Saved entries
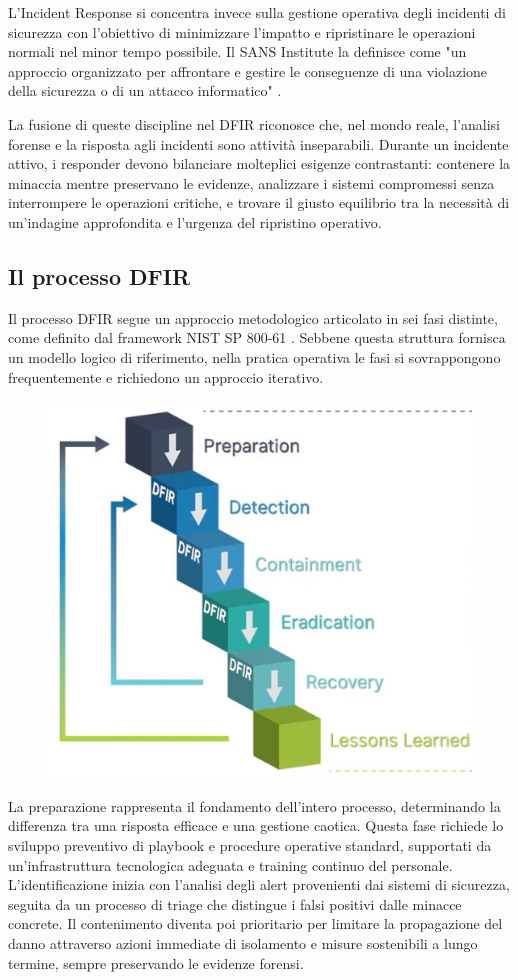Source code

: L'Incident Response si concentra invece sulla gestione operativa degli incidenti di sicurezza con l'obiettivo di minimizzare l'impatto e ripristinare le operazioni normali nel minor tempo possibile. Il SANS Institute la definisce come "un approccio organizzato per affrontare e gestire le conseguenze di una violazione della sicurezza o di un attacco informatico" \cite{sans2023}.

La fusione di queste discipline nel DFIR riconosce che, nel mondo reale, l'analisi forense e la risposta agli incidenti sono attività inseparabili. Durante un incidente attivo, i responder devono bilanciare molteplici esigenze contrastanti: contenere la minaccia mentre preservano le evidenze, analizzare i sistemi compromessi senza interrompere le operazioni critiche, e trovare il giusto equilibrio tra la necessità di un'indagine approfondita e l'urgenza del ripristino operativo.

\subsection{Il processo DFIR}

Il processo DFIR segue un approccio metodologico articolato in sei fasi distinte, come definito dal framework NIST SP 800-61 \cite{cichonski2012}. Sebbene questa struttura fornisca un modello logico di riferimento, nella pratica operativa le fasi si sovrappongono frequentemente e richiedono un approccio iterativo.

\begin{figure}[H]
    \centering
    \includegraphics[width=0.6\linewidth]{images/stato-arte/digital-forensics-incident-response-plan-flow.png}
\end{figure}

La preparazione rappresenta il fondamento dell'intero processo, determinando la differenza tra una risposta efficace e una gestione caotica. Questa fase richiede lo sviluppo preventivo di playbook e procedure operative standard, supportati da un'infrastruttura tecnologica adeguata e training continuo del personale. L'identificazione inizia con l'analisi degli alert provenienti dai sistemi di sicurezza, seguita da un processo di triage che distingue i falsi positivi dalle minacce concrete. Il contenimento diventa poi prioritario per limitare la propagazione del danno attraverso azioni immediate di isolamento e misure sostenibili a lungo termine, sempre preservando le evidenze forensi.

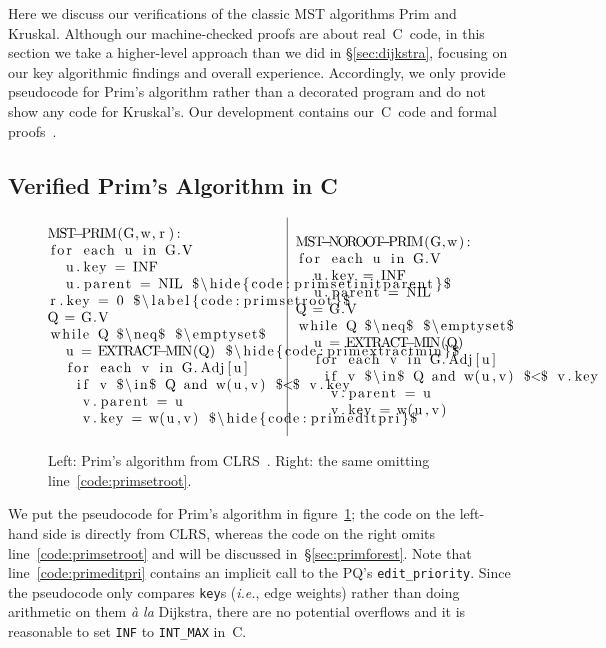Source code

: Here we discuss our verifications of the classic MST algorithms Prim and Kruskal.  Although our machine-checked proofs are about real~C~code, in this section we take a higher-level approach than we did in \S\ref{sec:dijkstra}, focusing on our key algorithmic findings and overall experience.  Accordingly, we only provide pseudocode for Prim's algorithm rather than a decorated program and do not show any code for Kruskal's.  Our development contains our~C~code and formal proofs~\cite{blah}.

\subsection{Verified Prim's Algorithm in C}
\label{sec:prim}

\begin{figure}
\[
\begin{array}{@{}l@{~~}|@{~~}l@{}}
\begin{minipage}{0.475\textwidth}
\begin{lstlisting}
MST-PRIM(G,w,r):
 for each u in G.V
  u.key = INF
  u.parent = NIL $\hide{code:primsetinitparent}$
 r.key = 0 $\label{code:primsetroot}$
 Q = G.V
 while Q $\neq$ $\emptyset$
  u = EXTRACT-MIN(Q) $\hide{code:primextractmin}$
  for each v in G.Adj[u]
   if v $\in$ Q and w(u,v) $<$ v.key
    v.parent = u
    v.key = w(u,v) $\hide{code:primeditpri}$
\end{lstlisting} \end{minipage} &
\begin{minipage}{0.5\textwidth}
\begin{lstlisting}[numbers=none]
MST-NOROOT-PRIM(G,w):
 for each u in G.V
  u.key = INF
  u.parent = NIL

 Q = G.V
 while Q $\neq$ $\emptyset$
  u = EXTRACT-MIN(Q)
  for each v in G.Adj[u]
   if v $\in$ Q and w(u,v) $<$ v.key
    v.parent = u
    v.key = w(u,v)
\end{lstlisting}
\end{minipage}
\end{array}
\]
\caption{Left: Prim's algorithm from CLRS~\cite{clrs}. Right: the same omitting line~\ref{code:primsetroot}.}
\label{fig:prims}
\end{figure}

We put the pseudocode for Prim's algorithm in figure~\ref{fig:prims}; the code on the left-hand side is directly from CLRS, whereas the code on the right omits line~\ref{code:primsetroot} and will be discussed in~\S\ref{sec:primforest}.  Note that line~\ref{code:primeditpri} contains an implicit call to the PQ's \texttt{edit\_priority}.  Since the pseudocode only compares \texttt{key}s (\emph{i.e.}, edge weights) rather than doing arithmetic on them \emph{\`a la} Dijkstra, there are no potential overflows and it is reasonable to set \texttt{INF} to \texttt{INT\_MAX} in~C.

● **Aim of the exercise**:
An exact reproduction of the data is needed, with no pictures included.

● **Response to this exercise**:
Source code

: L'Incident Response si concentra invece sulla gestione operativa degli incidenti di sicurezza con l'obiettivo di minimizzare l'impatto e ripristinare le operazioni normali nel minor tempo possibile. Il SANS Institute la definisce come "un approccio organizzato per affrontare e gestire le conseguenze di una violazione della sicurezza o di un attacco informatico" \cite{sans2023}.

La fusione di queste discipline nel DFIR riconosce che, nel mondo reale, l'analisi forense e la risposta agli incidenti sono attività inseparabili. Durante un incidente attivo, i responder devono bilanciare molteplici esigenze contrastanti: contenere la minaccia mentre preservano le evidenze, analizzare i sistemi compromessi senza interrompere le operazioni critiche, e trovare il giusto equilibrio tra la necessità di un'indagine approfondita e l'urgenza del ripristino operativo.

\subsection{Il processo DFIR}

Il processo DFIR segue un approccio metodologico articolato in sei fasi distinte, come definito dal framework NIST SP 800-61 \cite{cichonski2012}. Sebbene questa struttura fornisca un modello logico di riferimento, nella pratica operativa le fasi si sovrappongono frequentemente e richiedono un approccio iterativo.

\begin{figure}[H]
    \centering
    \includegraphics[width=0.6\linewidth]{images/stato-arte/digital-forensics-incident-response-plan-flow.png}
\end{figure}

La preparazione rappresenta il fondamento dell'intero processo, determinando la differenza tra una risposta efficace e una gestione caotica. Questa fase richiede lo sviluppo preventivo di playbook e procedure operative standard, supportati da un'infrastruttura tecnologica adeguata e training continuo del personale. L'identificazione inizia con l'analisi degli alert provenienti dai sistemi di sicurezza, seguita da un processo di triage che distingue i falsi positivi dalle minacce concrete. Il contenimento diventa poi prioritario per limitare la propagazione del danno attraverso azioni immediate di isolamento e misure sostenibili a lungo termine, sempre preservando le evidenze forensi.

Source code

: Here we discuss our verifications of the classic MST algorithms Prim and Kruskal.  Although our machine-checked proofs are about real~C~code, in this section we take a higher-level approach than we did in \S\ref{sec:dijkstra}, focusing on our key algorithmic findings and overall experience.  Accordingly, we only provide pseudocode for Prim's algorithm rather than a decorated program and do not show any code for Kruskal's.  Our development contains our~C~code and formal proofs~\cite{blah}.

\subsection{Verified Prim's Algorithm in C}
\label{sec:prim}

\begin{figure}
\[
\begin{array}{@{}l@{~~}|@{~~}l@{}}
\begin{minipage}{0.475\textwidth}
\begin{lstlisting}
MST-PRIM(G,w,r):
 for each u in G.V
  u.key = INF
  u.parent = NIL $\hide{code:primsetinitparent}$
 r.key = 0 $\label{code:primsetroot}$
 Q = G.V
 while Q $\neq$ $\emptyset$
  u = EXTRACT-MIN(Q) $\hide{code:primextractmin}$
  for each v in G.Adj[u]
   if v $\in$ Q and w(u,v) $<$ v.key
    v.parent = u
    v.key = w(u,v) $\hide{code:primeditpri}$
\end{lstlisting} \end{minipage} &
\begin{minipage}{0.5\textwidth}
\begin{lstlisting}[numbers=none]
MST-NOROOT-PRIM(G,w):
 for each u in G.V
  u.key = INF
  u.parent = NIL

 Q = G.V
 while Q $\neq$ $\emptyset$
  u = EXTRACT-MIN(Q)
  for each v in G.Adj[u]
   if v $\in$ Q and w(u,v) $<$ v.key
    v.parent = u
    v.key = w(u,v)
\end{lstlisting}
\end{minipage}
\end{array}
\]
\caption{Left: Prim's algorithm from CLRS~\cite{clrs}. Right: the same omitting line~\ref{code:primsetroot}.}
\label{fig:prims}
\end{figure}

We put the pseudocode for Prim's algorithm in figure~\ref{fig:prims}; the code on the left-hand side is directly from CLRS, whereas the code on the right omits line~\ref{code:primsetroot} and will be discussed in~\S\ref{sec:primforest}.  Note that line~\ref{code:primeditpri} contains an implicit call to the PQ's \texttt{edit\_priority}.  Since the pseudocode only compares \texttt{key}s (\emph{i.e.}, edge weights) rather than doing arithmetic on them \emph{\`a la} Dijkstra, there are no potential overflows and it is reasonable to set \texttt{INF} to \texttt{INT\_MAX} in~C.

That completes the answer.